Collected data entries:

%%

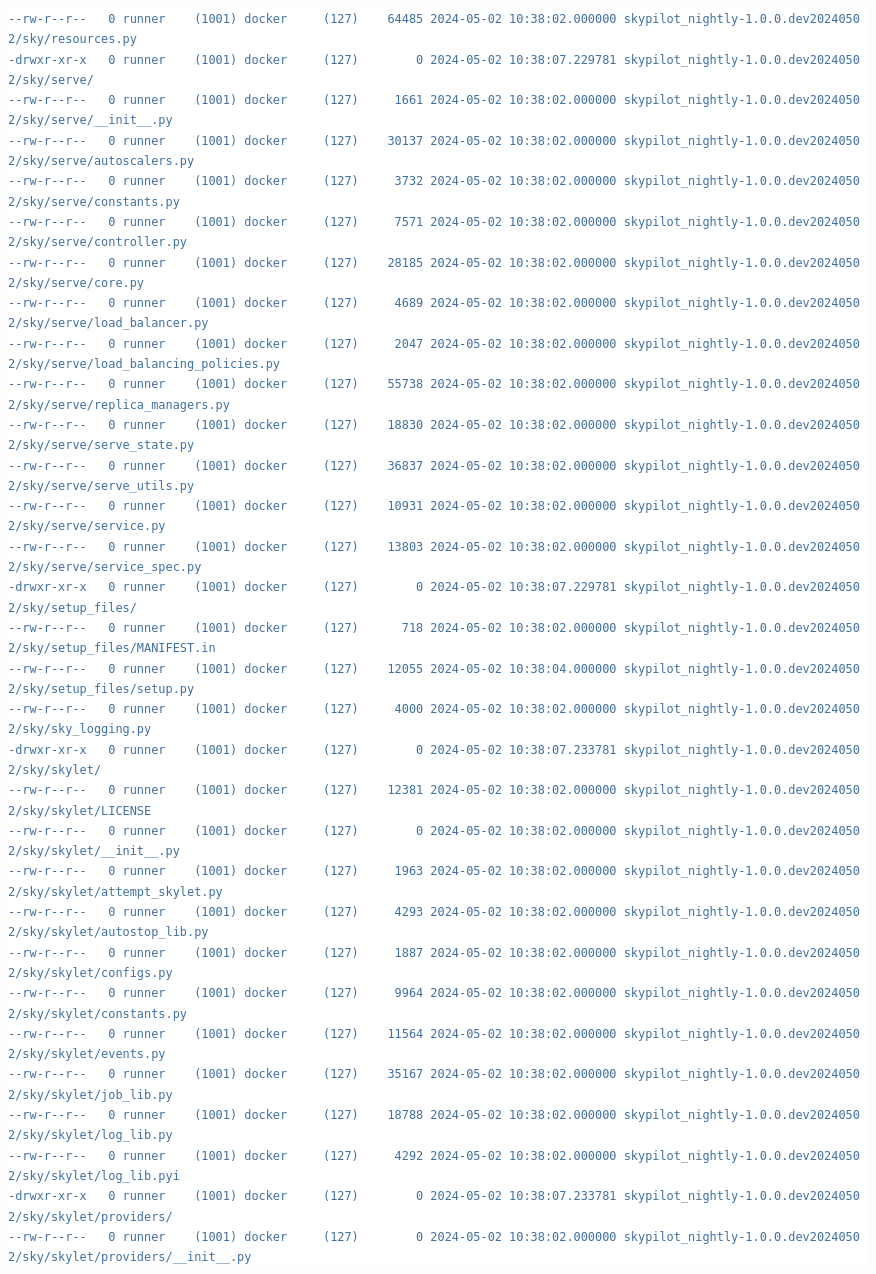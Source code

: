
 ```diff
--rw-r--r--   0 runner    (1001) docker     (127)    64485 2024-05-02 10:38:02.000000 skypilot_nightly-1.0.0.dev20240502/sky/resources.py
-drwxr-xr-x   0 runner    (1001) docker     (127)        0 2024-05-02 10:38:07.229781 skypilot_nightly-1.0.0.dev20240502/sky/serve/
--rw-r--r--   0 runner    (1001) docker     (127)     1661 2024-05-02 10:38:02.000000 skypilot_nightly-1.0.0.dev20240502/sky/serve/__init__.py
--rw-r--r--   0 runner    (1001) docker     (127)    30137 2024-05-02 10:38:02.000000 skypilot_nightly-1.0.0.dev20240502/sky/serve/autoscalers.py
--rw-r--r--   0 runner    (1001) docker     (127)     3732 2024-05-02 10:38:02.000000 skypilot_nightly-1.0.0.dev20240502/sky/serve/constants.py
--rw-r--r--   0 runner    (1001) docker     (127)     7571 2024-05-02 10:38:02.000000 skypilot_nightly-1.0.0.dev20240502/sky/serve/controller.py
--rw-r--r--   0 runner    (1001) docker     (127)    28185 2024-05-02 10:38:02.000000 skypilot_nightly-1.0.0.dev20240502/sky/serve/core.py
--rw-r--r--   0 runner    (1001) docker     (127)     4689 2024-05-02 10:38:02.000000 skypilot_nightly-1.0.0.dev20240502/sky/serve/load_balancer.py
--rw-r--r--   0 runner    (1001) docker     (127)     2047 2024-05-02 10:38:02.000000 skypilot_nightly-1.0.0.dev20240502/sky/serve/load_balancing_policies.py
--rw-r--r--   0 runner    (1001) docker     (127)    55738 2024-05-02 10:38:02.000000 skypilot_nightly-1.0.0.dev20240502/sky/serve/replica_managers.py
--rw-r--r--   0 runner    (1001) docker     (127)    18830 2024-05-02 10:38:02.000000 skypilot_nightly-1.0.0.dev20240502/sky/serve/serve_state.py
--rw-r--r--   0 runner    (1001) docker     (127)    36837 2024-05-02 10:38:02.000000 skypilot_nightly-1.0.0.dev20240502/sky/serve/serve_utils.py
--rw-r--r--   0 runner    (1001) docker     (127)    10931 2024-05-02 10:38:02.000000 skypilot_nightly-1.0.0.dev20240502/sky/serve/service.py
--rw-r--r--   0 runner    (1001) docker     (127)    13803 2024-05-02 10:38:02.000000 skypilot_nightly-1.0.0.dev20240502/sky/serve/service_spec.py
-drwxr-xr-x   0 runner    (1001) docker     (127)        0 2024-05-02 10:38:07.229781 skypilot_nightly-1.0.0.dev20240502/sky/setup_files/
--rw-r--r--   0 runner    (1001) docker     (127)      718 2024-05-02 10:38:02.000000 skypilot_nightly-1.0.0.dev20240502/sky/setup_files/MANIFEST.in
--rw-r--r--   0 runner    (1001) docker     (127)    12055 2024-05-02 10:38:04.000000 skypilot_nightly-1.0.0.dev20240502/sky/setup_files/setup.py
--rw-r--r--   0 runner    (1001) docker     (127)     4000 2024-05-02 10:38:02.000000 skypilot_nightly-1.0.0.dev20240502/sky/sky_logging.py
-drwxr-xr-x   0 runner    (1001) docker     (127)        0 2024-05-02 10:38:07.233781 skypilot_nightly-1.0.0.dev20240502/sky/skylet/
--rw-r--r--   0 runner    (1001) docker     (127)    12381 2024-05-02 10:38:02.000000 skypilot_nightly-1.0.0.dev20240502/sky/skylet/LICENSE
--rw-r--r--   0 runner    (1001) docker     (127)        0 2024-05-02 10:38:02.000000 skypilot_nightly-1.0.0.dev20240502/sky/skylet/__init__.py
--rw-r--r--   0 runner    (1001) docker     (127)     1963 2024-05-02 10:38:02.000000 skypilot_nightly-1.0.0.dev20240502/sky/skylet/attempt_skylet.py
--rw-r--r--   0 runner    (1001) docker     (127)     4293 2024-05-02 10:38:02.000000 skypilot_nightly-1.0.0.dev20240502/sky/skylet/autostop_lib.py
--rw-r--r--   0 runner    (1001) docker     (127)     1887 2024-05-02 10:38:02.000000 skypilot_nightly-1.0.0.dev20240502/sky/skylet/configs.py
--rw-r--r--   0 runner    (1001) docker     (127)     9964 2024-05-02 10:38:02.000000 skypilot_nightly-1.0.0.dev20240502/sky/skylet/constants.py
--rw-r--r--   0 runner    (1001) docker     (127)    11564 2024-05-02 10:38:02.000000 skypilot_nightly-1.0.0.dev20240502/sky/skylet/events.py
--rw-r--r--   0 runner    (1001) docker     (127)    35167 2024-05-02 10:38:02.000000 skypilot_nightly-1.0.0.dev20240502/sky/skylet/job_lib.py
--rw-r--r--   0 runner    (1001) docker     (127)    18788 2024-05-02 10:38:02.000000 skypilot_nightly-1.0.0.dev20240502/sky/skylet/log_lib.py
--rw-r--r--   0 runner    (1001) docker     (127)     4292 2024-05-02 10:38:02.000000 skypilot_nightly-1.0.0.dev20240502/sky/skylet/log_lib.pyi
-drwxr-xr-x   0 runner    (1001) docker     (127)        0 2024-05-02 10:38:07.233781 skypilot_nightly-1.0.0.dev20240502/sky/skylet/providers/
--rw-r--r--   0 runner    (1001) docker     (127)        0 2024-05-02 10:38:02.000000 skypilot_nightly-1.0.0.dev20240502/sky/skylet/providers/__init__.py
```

%%
%%

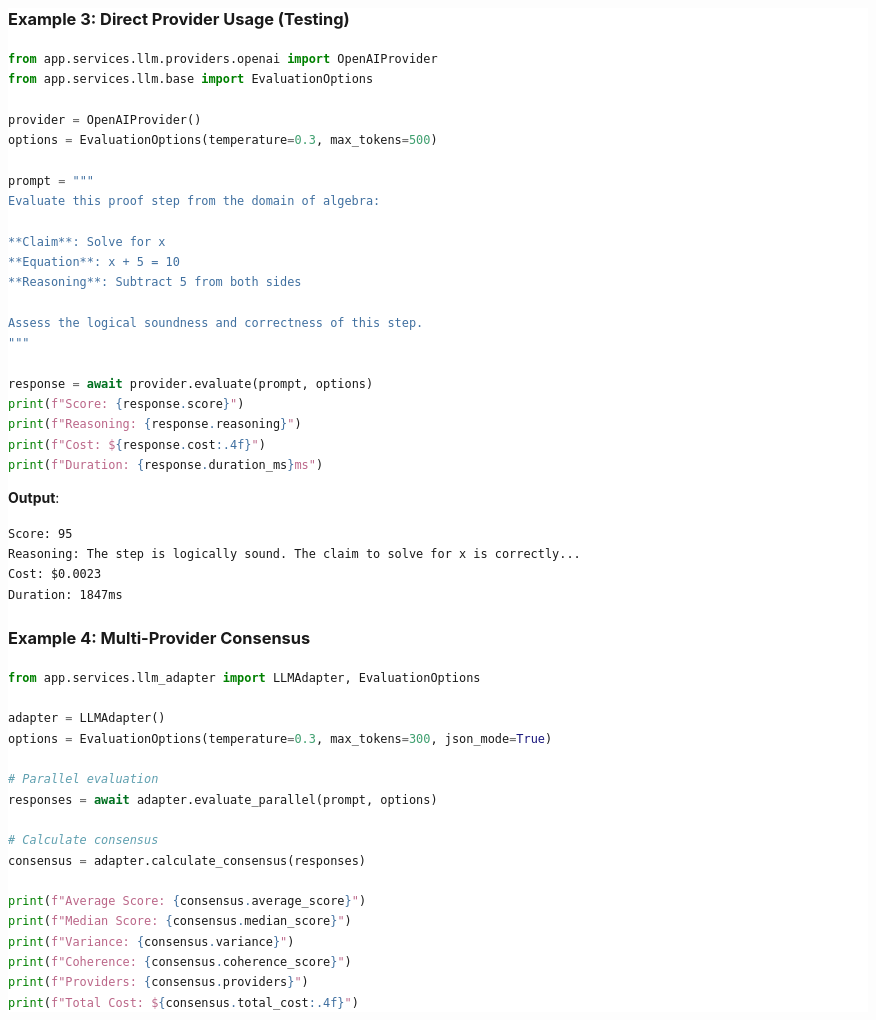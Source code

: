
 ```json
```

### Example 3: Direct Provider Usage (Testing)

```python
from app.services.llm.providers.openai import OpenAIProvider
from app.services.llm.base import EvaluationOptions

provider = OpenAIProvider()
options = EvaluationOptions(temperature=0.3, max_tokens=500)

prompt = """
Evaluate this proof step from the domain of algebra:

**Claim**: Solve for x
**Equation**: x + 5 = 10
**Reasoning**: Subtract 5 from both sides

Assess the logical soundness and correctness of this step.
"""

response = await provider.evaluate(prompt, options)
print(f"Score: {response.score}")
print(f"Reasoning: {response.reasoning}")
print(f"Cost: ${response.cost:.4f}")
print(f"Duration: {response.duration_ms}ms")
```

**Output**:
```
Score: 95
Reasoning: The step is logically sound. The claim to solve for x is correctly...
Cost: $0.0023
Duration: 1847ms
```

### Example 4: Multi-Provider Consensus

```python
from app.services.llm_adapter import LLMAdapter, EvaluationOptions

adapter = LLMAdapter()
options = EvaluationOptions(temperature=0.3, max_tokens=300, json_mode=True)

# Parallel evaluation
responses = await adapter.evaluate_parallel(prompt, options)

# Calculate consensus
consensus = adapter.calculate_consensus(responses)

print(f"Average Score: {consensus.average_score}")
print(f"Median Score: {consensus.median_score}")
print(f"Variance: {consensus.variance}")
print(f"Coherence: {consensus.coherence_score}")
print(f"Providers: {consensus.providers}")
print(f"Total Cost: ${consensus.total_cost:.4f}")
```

%%

Your task: Lines containing the word "EvaluationOptions" are to be located in the entries and copied.

Output for this exercise:
from app.services.llm.base import EvaluationOptions
options = EvaluationOptions(temperature=0.3, max_tokens=500)
from app.services.llm_adapter import LLMAdapter, EvaluationOptions
options = EvaluationOptions(temperature=0.3, max_tokens=300, json_mode=True)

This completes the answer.